Beitragvon bennyh » So 2. Okt 2016, 20:54

Alexyessin hat geschrieben:(02 Oct 2016, 21:32)

Das weiß ich, aber wo ist dein Intention bei diesem Thema? Jetzt verstanden? Oder willst du nur anhand von Suggestivfragen versuchen hier irgendwas zum Thema "Mord" reinzubringen?

Moin,
Dies wurde dir bereits mehrfach erklärt. Jetzt verstanden?

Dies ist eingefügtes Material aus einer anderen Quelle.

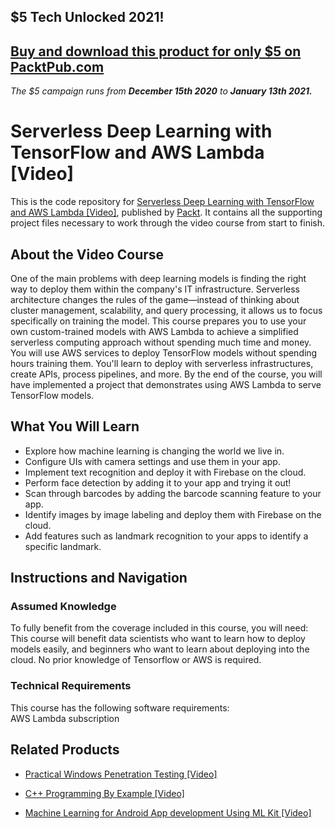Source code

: ## $5 Tech Unlocked 2021!
[Buy and download this product for only $5 on PacktPub.com](https://www.packtpub.com/)
-----
*The $5 campaign         runs from __December 15th 2020__ to __January 13th 2021.__*

# Serverless Deep Learning with TensorFlow and AWS Lambda [Video]
This is the code repository for [Serverless Deep Learning with TensorFlow and AWS Lambda [Video]](https://www.packtpub.com/big-data-and-business-intelligence/serverless-deep-learning-tensorflow-and-aws-lambda-video?utm_source=github&utm_medium=repository&utm_campaign=9781789618679), published by [Packt](https://www.packtpub.com/?utm_source=github). It contains all the supporting project files necessary to work through the video course from start to finish.
## About the Video Course
One of the main problems with deep learning models is finding the right way to deploy them within the company's IT infrastructure. Serverless architecture changes the rules of the game—instead of thinking about cluster management, scalability, and query processing, it allows us to focus specifically on training the model. This course prepares you to use your own custom-trained models with AWS Lambda to achieve a simplified serverless computing approach without spending much time and money. You will use AWS services to deploy TensorFlow models without spending hours training them. You'll learn to deploy with serverless infrastructures, create APIs, process pipelines, and more. By the end of the course, you will have implemented a project that demonstrates using AWS Lambda to serve TensorFlow models.

<H2>What You Will Learn</H2>
<DIV class=book-info-will-learn-text>
<UL>
<LI>Explore how machine learning is changing the world we live in. 
<LI>Configure UIs with camera settings and use them in your app. 
<LI>Implement text recognition and deploy it with Firebase on the cloud. 
<LI>Perform face detection by adding it to your app and trying it out! 
<LI>Scan through barcodes by adding the barcode scanning feature to your app. 
<LI>Identify images by image labeling and deploy them with Firebase on the cloud. 
<LI>Add features such as landmark recognition to your apps to identify a specific landmark. </LI></UL></DIV>

## Instructions and Navigation
### Assumed Knowledge
To fully benefit from the coverage included in this course, you will need:<br/>
This course will benefit data scientists who want to learn how to deploy models easily, and beginners who want to learn about deploying into the cloud. No prior knowledge of Tensorflow or AWS is required.
### Technical Requirements
This course has the following software requirements:<br/>
AWS Lambda subscription

## Related Products
* [Practical Windows Penetration Testing [Video]](https://www.packtpub.com/networking-and-servers/practical-windows-penetration-testing-video?utm_source=github&utm_medium=repository&utm_campaign=9781788396653)

* [C++ Programming By Example [Video]](https://www.packtpub.com/application-development/c-programming-example-video?utm_source=github&utm_medium=repository&utm_campaign=9781788395595)

* [Machine Learning for Android App development Using ML Kit [Video]](https://www.packtpub.com/application-development/machine-learning-android-app-development-using-ml-kit-video?utm_source=github&utm_medium=repository&utm_campaign=9781789539875)

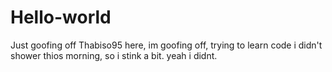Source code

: # Hello-world
Just goofing off
Thabiso95 here, im goofing off, trying to learn code
i didn't shower thios morning, so i stink a bit.
yeah i didnt.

Zum Thema: Wikipedia definiert den Begriff "Kollateralschäden" als
Der militärische Fachbegriff Begleitschaden oder Kollateralschaden bezeichnet in der räumlichen Umgebung eines Ziels entstehende an sich unbeabsichtigte oder eventuell „in Kauf genommene“ Schäden aller Art. Meist wird der Begriff Kollateralschaden im militärischen Zusammenhang durch ungenauen oder überdimensionierten Waffeneinsatz bei nicht-zivilen Aktionen verwendet. Beabsichtigte Schädigungen werden im Gegensatz zu Begleitschäden der militärischen Zieldefinition zugeordnet.

Also: wenn beim Einsatz der Atombombe in Hiroshima und Nagasaki die zivilen Toten unbeabsichtigt waren oder in Kauf genommen wurden, welches war dann das beabsichtigte, eigentliche Ziel?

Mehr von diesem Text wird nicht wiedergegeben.